TASK TO COMPLETE: Apart from the images, the records below need to be copied exactly.

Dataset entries
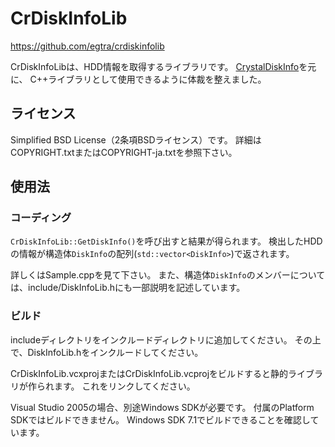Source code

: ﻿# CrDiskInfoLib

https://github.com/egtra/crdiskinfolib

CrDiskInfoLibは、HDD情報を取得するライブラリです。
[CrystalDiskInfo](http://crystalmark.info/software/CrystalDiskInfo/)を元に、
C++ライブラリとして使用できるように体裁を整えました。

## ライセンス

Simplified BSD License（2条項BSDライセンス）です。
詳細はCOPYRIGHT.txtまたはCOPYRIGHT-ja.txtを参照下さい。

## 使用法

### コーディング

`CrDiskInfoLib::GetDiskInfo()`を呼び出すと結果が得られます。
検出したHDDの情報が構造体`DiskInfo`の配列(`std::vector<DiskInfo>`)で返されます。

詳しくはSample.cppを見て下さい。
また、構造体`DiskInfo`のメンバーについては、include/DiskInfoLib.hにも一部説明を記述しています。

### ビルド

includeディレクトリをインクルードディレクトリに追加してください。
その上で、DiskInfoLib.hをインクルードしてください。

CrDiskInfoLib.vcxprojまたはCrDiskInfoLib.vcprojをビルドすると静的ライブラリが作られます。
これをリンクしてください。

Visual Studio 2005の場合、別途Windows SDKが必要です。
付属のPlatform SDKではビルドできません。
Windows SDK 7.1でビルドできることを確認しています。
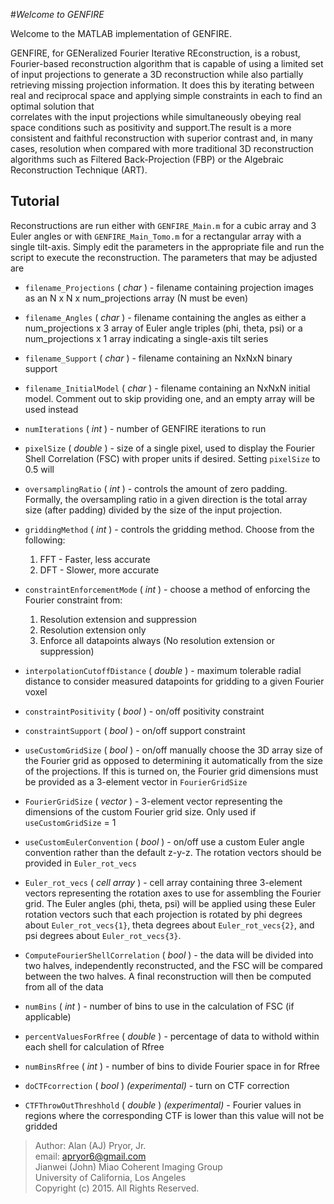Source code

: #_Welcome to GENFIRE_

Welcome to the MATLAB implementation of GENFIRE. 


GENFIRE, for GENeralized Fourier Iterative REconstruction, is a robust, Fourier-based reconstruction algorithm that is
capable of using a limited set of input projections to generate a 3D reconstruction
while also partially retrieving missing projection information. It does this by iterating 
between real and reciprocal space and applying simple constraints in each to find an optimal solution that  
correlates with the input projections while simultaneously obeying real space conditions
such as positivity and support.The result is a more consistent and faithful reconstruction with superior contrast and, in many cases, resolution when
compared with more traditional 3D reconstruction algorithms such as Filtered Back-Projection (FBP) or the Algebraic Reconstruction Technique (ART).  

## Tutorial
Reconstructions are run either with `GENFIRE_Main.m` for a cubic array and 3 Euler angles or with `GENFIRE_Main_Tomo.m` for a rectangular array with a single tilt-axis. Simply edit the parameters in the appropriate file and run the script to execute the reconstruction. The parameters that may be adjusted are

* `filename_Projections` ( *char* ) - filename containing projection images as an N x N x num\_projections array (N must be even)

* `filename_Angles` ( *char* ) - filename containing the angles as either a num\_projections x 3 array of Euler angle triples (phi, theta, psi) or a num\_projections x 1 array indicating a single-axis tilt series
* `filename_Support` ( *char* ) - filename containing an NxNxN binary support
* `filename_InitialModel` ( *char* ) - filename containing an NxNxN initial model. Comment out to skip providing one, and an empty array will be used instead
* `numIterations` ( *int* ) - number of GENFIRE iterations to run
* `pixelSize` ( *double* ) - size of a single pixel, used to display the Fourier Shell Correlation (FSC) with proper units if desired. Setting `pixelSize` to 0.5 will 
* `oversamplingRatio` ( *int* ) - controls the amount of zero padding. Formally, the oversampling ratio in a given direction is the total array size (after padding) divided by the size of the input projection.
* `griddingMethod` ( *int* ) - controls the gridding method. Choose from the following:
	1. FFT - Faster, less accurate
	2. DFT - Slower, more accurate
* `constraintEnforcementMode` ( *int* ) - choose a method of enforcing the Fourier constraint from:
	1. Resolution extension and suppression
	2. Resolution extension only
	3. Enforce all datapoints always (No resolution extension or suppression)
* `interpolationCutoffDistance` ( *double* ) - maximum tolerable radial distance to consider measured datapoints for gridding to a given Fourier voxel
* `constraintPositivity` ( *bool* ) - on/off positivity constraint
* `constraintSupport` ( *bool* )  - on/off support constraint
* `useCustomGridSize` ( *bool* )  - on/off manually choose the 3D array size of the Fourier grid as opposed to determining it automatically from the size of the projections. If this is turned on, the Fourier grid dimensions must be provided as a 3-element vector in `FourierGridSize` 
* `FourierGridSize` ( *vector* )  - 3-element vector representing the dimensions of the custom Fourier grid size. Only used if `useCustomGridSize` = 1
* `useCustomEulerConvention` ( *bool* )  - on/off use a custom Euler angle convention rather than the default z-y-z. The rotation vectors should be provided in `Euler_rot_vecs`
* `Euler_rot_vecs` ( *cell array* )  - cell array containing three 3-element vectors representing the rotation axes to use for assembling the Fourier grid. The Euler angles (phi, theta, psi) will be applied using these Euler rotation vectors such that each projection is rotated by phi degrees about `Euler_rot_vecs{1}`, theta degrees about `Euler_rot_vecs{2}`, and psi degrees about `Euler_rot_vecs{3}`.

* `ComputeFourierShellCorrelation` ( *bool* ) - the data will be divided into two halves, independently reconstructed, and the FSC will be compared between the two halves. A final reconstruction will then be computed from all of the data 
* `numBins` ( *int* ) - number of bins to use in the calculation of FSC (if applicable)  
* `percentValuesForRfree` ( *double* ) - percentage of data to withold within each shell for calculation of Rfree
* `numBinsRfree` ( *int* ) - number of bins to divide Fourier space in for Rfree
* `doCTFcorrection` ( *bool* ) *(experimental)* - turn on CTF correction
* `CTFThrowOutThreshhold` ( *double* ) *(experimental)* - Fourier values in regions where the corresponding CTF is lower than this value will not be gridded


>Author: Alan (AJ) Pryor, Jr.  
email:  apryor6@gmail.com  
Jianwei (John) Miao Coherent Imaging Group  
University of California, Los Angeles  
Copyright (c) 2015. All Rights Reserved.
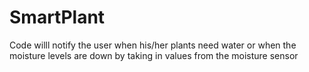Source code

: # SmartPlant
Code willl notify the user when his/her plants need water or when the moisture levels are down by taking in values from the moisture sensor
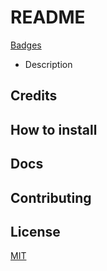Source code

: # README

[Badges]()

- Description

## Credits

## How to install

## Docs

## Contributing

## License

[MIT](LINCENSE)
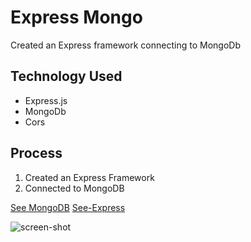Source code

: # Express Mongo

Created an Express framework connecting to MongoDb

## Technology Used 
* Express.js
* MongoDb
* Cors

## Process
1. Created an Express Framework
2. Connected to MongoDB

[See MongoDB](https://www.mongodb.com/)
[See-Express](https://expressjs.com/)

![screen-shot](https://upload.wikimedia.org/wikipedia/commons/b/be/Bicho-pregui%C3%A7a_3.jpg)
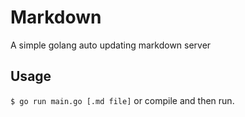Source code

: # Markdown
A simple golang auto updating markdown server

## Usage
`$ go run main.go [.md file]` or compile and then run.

FINAL ANSWER:
Source code

: ﻿# CrDiskInfoLib

https://github.com/egtra/crdiskinfolib

CrDiskInfoLibは、HDD情報を取得するライブラリです。
[CrystalDiskInfo](http://crystalmark.info/software/CrystalDiskInfo/)を元に、
C++ライブラリとして使用できるように体裁を整えました。

## ライセンス

Simplified BSD License（2条項BSDライセンス）です。
詳細はCOPYRIGHT.txtまたはCOPYRIGHT-ja.txtを参照下さい。

## 使用法

### コーディング

`CrDiskInfoLib::GetDiskInfo()`を呼び出すと結果が得られます。
検出したHDDの情報が構造体`DiskInfo`の配列(`std::vector<DiskInfo>`)で返されます。

詳しくはSample.cppを見て下さい。
また、構造体`DiskInfo`のメンバーについては、include/DiskInfoLib.hにも一部説明を記述しています。

### ビルド

includeディレクトリをインクルードディレクトリに追加してください。
その上で、DiskInfoLib.hをインクルードしてください。

CrDiskInfoLib.vcxprojまたはCrDiskInfoLib.vcprojをビルドすると静的ライブラリが作られます。
これをリンクしてください。

Visual Studio 2005の場合、別途Windows SDKが必要です。
付属のPlatform SDKではビルドできません。
Windows SDK 7.1でビルドできることを確認しています。
Source code

: #_Welcome to GENFIRE_

Welcome to the MATLAB implementation of GENFIRE. 


GENFIRE, for GENeralized Fourier Iterative REconstruction, is a robust, Fourier-based reconstruction algorithm that is
capable of using a limited set of input projections to generate a 3D reconstruction
while also partially retrieving missing projection information. It does this by iterating 
between real and reciprocal space and applying simple constraints in each to find an optimal solution that  
correlates with the input projections while simultaneously obeying real space conditions
such as positivity and support.The result is a more consistent and faithful reconstruction with superior contrast and, in many cases, resolution when
compared with more traditional 3D reconstruction algorithms such as Filtered Back-Projection (FBP) or the Algebraic Reconstruction Technique (ART).  

## Tutorial
Reconstructions are run either with `GENFIRE_Main.m` for a cubic array and 3 Euler angles or with `GENFIRE_Main_Tomo.m` for a rectangular array with a single tilt-axis. Simply edit the parameters in the appropriate file and run the script to execute the reconstruction. The parameters that may be adjusted are

* `filename_Projections` ( *char* ) - filename containing projection images as an N x N x num\_projections array (N must be even)

* `filename_Angles` ( *char* ) - filename containing the angles as either a num\_projections x 3 array of Euler angle triples (phi, theta, psi) or a num\_projections x 1 array indicating a single-axis tilt series
* `filename_Support` ( *char* ) - filename containing an NxNxN binary support
* `filename_InitialModel` ( *char* ) - filename containing an NxNxN initial model. Comment out to skip providing one, and an empty array will be used instead
* `numIterations` ( *int* ) - number of GENFIRE iterations to run
* `pixelSize` ( *double* ) - size of a single pixel, used to display the Fourier Shell Correlation (FSC) with proper units if desired. Setting `pixelSize` to 0.5 will 
* `oversamplingRatio` ( *int* ) - controls the amount of zero padding. Formally, the oversampling ratio in a given direction is the total array size (after padding) divided by the size of the input projection.
* `griddingMethod` ( *int* ) - controls the gridding method. Choose from the following:
	1. FFT - Faster, less accurate
	2. DFT - Slower, more accurate
* `constraintEnforcementMode` ( *int* ) - choose a method of enforcing the Fourier constraint from:
	1. Resolution extension and suppression
	2. Resolution extension only
	3. Enforce all datapoints always (No resolution extension or suppression)
* `interpolationCutoffDistance` ( *double* ) - maximum tolerable radial distance to consider measured datapoints for gridding to a given Fourier voxel
* `constraintPositivity` ( *bool* ) - on/off positivity constraint
* `constraintSupport` ( *bool* )  - on/off support constraint
* `useCustomGridSize` ( *bool* )  - on/off manually choose the 3D array size of the Fourier grid as opposed to determining it automatically from the size of the projections. If this is turned on, the Fourier grid dimensions must be provided as a 3-element vector in `FourierGridSize` 
* `FourierGridSize` ( *vector* )  - 3-element vector representing the dimensions of the custom Fourier grid size. Only used if `useCustomGridSize` = 1
* `useCustomEulerConvention` ( *bool* )  - on/off use a custom Euler angle convention rather than the default z-y-z. The rotation vectors should be provided in `Euler_rot_vecs`
* `Euler_rot_vecs` ( *cell array* )  - cell array containing three 3-element vectors representing the rotation axes to use for assembling the Fourier grid. The Euler angles (phi, theta, psi) will be applied using these Euler rotation vectors such that each projection is rotated by phi degrees about `Euler_rot_vecs{1}`, theta degrees about `Euler_rot_vecs{2}`, and psi degrees about `Euler_rot_vecs{3}`.

* `ComputeFourierShellCorrelation` ( *bool* ) - the data will be divided into two halves, independently reconstructed, and the FSC will be compared between the two halves. A final reconstruction will then be computed from all of the data 
* `numBins` ( *int* ) - number of bins to use in the calculation of FSC (if applicable)  
* `percentValuesForRfree` ( *double* ) - percentage of data to withold within each shell for calculation of Rfree
* `numBinsRfree` ( *int* ) - number of bins to divide Fourier space in for Rfree
* `doCTFcorrection` ( *bool* ) *(experimental)* - turn on CTF correction
* `CTFThrowOutThreshhold` ( *double* ) *(experimental)* - Fourier values in regions where the corresponding CTF is lower than this value will not be gridded


>Author: Alan (AJ) Pryor, Jr.  
email:  apryor6@gmail.com  
Jianwei (John) Miao Coherent Imaging Group  
University of California, Los Angeles  
Copyright (c) 2015. All Rights Reserved.
Source code

: # SmartPlant
Code willl notify the user when his/her plants need water or when the moisture levels are down by taking in values from the moisture sensor
Source code

: # README

[Badges]()

- Description

## Credits

## How to install

## Docs

## Contributing

## License

[MIT](LINCENSE)
Source code

: # Express Mongo

Created an Express framework connecting to MongoDb

## Technology Used 
* Express.js
* MongoDb
* Cors

## Process
1. Created an Express Framework
2. Connected to MongoDB

[See MongoDB](https://www.mongodb.com/)
[See-Express](https://expressjs.com/)

![screen-shot](https://upload.wikimedia.org/wikipedia/commons/b/be/Bicho-pregui%C3%A7a_3.jpg)
Source code

: # Markdown
A simple golang auto updating markdown server

## Usage
`$ go run main.go [.md file]` or compile and then run.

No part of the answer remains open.